[Dataset excerpts]
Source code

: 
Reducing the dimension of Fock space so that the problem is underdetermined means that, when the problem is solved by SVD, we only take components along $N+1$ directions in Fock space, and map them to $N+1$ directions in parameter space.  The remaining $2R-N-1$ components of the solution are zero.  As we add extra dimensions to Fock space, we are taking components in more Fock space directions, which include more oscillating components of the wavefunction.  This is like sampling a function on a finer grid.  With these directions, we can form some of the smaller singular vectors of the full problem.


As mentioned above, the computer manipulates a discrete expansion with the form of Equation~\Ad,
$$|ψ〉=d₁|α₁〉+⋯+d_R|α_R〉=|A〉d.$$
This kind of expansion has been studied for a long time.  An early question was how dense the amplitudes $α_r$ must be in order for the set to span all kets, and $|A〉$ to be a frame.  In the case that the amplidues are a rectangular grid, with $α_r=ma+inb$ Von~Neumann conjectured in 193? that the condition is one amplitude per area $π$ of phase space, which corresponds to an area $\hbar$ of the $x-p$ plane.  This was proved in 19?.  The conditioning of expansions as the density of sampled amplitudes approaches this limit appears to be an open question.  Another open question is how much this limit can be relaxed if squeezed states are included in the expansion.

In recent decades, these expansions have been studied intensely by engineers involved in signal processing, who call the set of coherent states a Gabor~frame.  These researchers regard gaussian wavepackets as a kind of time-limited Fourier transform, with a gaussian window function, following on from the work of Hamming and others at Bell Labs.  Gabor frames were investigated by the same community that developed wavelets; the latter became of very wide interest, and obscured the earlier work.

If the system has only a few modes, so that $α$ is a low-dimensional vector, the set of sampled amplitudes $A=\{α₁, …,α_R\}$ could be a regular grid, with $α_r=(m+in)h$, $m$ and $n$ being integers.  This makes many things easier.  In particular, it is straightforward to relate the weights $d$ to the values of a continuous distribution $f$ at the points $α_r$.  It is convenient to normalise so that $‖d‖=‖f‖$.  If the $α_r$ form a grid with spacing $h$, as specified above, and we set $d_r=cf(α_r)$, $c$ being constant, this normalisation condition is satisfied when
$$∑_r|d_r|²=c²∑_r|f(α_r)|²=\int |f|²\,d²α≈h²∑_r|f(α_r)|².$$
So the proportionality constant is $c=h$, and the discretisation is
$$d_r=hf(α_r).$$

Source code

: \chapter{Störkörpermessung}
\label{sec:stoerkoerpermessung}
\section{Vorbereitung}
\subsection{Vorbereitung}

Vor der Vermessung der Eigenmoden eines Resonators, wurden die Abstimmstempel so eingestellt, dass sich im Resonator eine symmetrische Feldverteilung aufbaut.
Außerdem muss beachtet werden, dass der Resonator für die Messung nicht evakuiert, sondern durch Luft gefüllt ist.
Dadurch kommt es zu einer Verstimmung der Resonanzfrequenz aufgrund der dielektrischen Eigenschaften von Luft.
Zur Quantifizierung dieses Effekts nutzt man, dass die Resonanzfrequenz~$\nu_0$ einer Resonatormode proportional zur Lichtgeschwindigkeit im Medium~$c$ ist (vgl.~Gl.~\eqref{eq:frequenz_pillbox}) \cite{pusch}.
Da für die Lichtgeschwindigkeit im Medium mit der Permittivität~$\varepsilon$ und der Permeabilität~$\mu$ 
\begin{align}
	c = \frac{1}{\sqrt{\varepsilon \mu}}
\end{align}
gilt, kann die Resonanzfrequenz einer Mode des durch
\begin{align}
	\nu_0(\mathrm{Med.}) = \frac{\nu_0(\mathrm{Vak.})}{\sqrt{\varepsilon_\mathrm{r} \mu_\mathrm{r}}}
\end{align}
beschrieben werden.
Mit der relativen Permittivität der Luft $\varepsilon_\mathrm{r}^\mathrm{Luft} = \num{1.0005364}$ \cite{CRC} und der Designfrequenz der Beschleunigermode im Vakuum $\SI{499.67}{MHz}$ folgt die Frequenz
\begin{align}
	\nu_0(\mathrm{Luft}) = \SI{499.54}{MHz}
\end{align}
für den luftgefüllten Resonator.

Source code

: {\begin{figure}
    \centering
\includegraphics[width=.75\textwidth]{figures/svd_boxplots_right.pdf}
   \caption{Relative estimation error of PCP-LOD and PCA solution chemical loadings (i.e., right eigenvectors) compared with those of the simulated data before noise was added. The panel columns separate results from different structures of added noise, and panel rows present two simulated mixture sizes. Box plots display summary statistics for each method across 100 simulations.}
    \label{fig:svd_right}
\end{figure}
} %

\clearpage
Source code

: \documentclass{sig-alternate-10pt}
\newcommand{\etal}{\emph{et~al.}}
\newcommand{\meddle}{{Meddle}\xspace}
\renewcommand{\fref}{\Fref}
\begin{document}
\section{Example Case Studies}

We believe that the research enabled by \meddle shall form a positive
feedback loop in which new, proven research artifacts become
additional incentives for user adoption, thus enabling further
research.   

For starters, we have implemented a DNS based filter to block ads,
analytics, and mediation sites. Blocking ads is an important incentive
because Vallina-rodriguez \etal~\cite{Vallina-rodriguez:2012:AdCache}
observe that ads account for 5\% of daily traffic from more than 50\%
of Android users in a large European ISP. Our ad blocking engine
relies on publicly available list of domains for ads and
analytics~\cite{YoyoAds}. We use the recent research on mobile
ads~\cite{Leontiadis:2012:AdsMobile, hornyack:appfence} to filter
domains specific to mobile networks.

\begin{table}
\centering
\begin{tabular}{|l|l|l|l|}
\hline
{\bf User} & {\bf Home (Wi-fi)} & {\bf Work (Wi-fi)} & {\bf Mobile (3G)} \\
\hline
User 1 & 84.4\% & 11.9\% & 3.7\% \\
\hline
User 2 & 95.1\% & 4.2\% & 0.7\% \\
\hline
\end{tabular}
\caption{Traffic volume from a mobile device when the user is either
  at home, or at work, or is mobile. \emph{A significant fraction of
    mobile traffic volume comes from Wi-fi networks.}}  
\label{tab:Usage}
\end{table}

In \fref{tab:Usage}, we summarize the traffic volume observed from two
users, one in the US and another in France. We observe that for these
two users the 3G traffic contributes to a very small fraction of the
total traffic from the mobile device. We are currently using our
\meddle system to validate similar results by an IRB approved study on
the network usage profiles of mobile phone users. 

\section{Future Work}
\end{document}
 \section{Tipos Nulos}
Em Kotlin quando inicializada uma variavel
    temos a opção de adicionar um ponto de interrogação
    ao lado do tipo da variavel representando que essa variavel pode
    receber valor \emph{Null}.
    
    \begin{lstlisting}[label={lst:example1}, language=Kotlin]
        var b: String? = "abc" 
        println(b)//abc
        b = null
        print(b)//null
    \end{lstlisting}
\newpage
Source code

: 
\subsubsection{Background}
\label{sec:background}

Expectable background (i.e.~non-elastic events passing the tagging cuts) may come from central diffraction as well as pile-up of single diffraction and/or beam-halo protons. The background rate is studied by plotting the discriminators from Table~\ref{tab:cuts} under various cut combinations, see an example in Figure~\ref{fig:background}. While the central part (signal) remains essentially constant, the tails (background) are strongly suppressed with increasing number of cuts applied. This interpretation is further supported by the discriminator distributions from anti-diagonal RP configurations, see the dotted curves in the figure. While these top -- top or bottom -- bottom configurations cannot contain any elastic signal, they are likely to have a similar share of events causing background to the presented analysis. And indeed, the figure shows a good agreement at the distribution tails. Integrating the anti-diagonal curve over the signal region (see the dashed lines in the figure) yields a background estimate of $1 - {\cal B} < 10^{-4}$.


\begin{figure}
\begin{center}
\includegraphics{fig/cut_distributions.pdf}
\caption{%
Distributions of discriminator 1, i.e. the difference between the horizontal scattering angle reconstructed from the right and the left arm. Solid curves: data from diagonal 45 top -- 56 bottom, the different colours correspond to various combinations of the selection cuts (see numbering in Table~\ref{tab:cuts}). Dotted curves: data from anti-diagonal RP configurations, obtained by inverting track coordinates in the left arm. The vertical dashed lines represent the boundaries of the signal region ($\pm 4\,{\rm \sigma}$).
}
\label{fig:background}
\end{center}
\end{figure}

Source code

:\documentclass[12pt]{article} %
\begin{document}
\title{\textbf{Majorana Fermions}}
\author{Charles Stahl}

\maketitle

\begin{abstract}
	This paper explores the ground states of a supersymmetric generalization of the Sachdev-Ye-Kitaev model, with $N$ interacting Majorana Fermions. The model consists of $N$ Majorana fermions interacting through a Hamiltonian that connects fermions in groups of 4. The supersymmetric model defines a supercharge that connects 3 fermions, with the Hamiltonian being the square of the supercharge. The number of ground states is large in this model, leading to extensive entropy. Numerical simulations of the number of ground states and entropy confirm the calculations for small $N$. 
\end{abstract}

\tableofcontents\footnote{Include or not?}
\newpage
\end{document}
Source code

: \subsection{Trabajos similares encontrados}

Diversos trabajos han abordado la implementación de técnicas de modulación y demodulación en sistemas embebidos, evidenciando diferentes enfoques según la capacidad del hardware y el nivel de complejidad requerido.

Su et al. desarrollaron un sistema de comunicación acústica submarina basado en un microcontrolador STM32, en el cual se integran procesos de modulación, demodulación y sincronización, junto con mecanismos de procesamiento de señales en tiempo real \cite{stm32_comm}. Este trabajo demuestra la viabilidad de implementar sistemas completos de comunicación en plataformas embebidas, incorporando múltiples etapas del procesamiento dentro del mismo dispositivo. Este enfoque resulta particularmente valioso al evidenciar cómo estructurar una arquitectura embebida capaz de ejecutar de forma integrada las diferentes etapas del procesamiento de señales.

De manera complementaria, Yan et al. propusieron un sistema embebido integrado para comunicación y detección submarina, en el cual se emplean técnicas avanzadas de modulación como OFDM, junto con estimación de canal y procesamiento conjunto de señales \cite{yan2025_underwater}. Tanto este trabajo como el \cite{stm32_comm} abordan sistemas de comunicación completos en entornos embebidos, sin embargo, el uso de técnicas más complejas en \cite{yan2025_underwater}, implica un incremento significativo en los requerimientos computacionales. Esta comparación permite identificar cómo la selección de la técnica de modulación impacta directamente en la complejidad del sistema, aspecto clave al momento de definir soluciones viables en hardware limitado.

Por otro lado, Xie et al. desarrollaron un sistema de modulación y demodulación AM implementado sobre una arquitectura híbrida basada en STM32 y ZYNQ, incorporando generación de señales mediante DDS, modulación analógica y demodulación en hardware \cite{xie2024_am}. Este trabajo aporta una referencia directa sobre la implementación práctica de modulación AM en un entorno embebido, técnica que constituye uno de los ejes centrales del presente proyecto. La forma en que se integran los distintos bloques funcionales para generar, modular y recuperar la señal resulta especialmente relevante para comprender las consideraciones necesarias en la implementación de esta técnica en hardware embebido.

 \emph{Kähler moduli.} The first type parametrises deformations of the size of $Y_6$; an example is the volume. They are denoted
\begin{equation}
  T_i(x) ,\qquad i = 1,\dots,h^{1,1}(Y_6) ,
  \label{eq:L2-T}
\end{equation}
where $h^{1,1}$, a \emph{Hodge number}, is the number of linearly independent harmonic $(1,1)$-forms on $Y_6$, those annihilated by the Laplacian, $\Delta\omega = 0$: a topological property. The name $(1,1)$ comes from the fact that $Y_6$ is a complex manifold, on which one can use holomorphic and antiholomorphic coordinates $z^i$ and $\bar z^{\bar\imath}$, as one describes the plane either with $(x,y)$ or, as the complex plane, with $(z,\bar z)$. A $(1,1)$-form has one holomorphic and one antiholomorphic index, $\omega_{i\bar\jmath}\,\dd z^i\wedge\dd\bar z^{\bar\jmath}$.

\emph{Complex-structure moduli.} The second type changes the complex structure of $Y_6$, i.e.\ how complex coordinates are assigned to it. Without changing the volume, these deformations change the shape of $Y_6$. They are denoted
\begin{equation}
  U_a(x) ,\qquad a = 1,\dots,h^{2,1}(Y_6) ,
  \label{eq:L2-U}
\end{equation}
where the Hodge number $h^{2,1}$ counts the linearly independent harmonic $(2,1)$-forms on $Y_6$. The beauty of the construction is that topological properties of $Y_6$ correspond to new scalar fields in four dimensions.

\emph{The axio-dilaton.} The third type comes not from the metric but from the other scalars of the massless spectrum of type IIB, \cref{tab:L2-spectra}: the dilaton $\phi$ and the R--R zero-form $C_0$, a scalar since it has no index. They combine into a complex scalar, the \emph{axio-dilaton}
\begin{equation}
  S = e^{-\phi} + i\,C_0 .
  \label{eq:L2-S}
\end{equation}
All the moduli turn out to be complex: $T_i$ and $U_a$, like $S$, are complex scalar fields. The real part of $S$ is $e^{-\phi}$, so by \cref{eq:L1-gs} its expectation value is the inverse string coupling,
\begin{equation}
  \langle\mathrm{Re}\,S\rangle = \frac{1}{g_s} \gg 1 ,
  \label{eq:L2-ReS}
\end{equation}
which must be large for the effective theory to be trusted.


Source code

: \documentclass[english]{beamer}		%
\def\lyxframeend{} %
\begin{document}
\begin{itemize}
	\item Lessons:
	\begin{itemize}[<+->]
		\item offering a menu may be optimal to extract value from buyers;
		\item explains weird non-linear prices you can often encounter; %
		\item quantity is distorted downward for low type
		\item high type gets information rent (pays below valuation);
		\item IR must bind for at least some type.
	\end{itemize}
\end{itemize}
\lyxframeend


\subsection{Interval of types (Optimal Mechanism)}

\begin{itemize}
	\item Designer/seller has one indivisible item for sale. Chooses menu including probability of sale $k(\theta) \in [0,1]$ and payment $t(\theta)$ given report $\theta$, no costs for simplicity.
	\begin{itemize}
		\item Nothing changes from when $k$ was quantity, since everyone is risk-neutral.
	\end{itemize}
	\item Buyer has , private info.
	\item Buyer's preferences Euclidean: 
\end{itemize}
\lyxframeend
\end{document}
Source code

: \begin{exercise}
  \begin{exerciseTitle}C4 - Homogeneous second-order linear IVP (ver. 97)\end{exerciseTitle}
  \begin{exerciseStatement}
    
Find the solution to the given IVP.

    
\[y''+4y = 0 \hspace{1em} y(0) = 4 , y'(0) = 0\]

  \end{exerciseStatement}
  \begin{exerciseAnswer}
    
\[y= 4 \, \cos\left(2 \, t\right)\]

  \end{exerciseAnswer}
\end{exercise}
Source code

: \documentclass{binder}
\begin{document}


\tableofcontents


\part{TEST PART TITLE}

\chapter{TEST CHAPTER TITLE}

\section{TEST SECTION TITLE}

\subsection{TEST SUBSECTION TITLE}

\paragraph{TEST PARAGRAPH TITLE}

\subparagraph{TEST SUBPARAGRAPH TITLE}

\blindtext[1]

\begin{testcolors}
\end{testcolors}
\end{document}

**Activity**
What is the number of lines above that contain "Medium"? Answer with that number only.

**Expected output**
2